Are You Tapping the Collective Wisdom of Your Users for the Rest of Your User's Benefit?

    Posted by Pete Caputa on Apr 19, 2009 7:48:00 AM

    You should insert customres, clients, etc for "users" in this article. It's easier to apply these lessons to your business if your a software provider. But, I'd argue that every company should be thinking about how to create or use software to capture processes between customers and your company. In short, everyone should be thinking like a software company. I bet there's a software company in your industry that is thinking about this stuff. 

    I've been thinking a lot lately about how software that faciliates a processes by lots of people can be used to extract massive amounts of data that can be used to further improve a process or make reccomendation for other users. 

    In other words, as we move our processes to web based software that is used by 1,000s or Millions of people, can the data be used strategically?
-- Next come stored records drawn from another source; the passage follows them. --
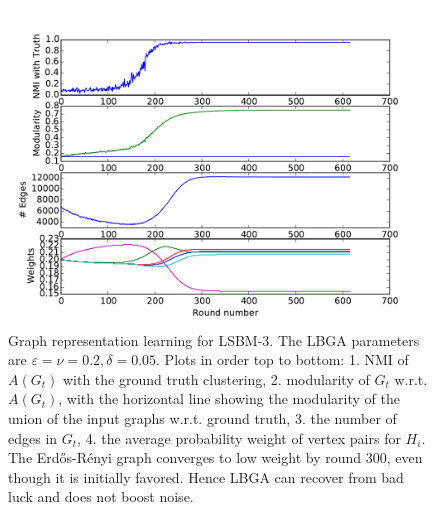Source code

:\documentclass{article}
\newcommand{\er}{Erd\H{o}s-R\'{e}nyi }
\begin{document}
\begin{figure}
\includegraphics[width=0.5\columnwidth]{figures/LBM-SNR=6+ER-consistentNO+NEF.pdf}
\caption{Graph representation learning for LSBM-3. The LBGA parameters are
$\varepsilon=\nu=0.2, \delta=0.05$. Plots in order top to bottom: 1. NMI of
$A(G_t)$ with the ground truth clustering, 2. modularity of $G_t$ w.r.t.
$A(G_t)$, with the horizontal line showing the modularity of the union of the
input graphs w.r.t. ground truth, 3. the number of edges in $G_t$, 4.  the
average probability weight of vertex pairs for $H_i$.  The \er graph converges
to low weight by round 300, even though it is initially favored. Hence
LBGA can recover from bad luck and does not boost noise.} 
\label{fig:local-sbm} 
\end{figure}
\end{document}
    As an example, Google has a really interesting new solution to Captcha (Definition of Captcha.). Whenever, you're completing a form on the web and you're asked to enter a string of letters that are usually very difficult to read, that is Captcha. Lately, those strings of letters are becoming harder and harder to read. In fact, I've given up several times lately, as some have become nearly impossible to read. 

    Google has a really interesting solution to that. They've taken their vast libary of photos and ask people to orient them upright to prove that they're a human. This alone doesn't seem all that genius. It's kind of a natural obvious idea. But, what's really interesting is that they are quickly creating a library of photos with directional information attached. Again, not too crazy cool. Most people probably publish photos upright when they publish them to the web. However, what google has discovered is that with many photos, people don't always agree what is upright. For many photos it's impossible to tell which is upright. So, Google is tapping the collective wisdom to determine which photos have obvous orientation and which don't.

    Again, this might not be all that useful beyond the purposes of creating a very cool and easier to use Captcha system. But, it certainly demonstrates the point about how data from user input can be aggregagated from a large number of people and used to make an application easier or more powerful for the next person that comes along to use it. 

    This isn't too far from what Google has done to rank websites. They take the liknks embedded in the web by humans to determine what web pages are most authoritative.  But, with this system, they are building data that isn't available to anyone with a crawler, like links are. In fact, just like their ad network that determines what ads to display based on click through rate, this system takes user data to improve the system.  This creates a competitive advantage for the system. It could even be called designing "lock-in" into a system.

    I believe that data aggregation of user behavior and the lessons extracted from that data to improve the system will be a significant competitive advantage in next phase of web based software.

    Do you have any interesting early proof of this in other systems?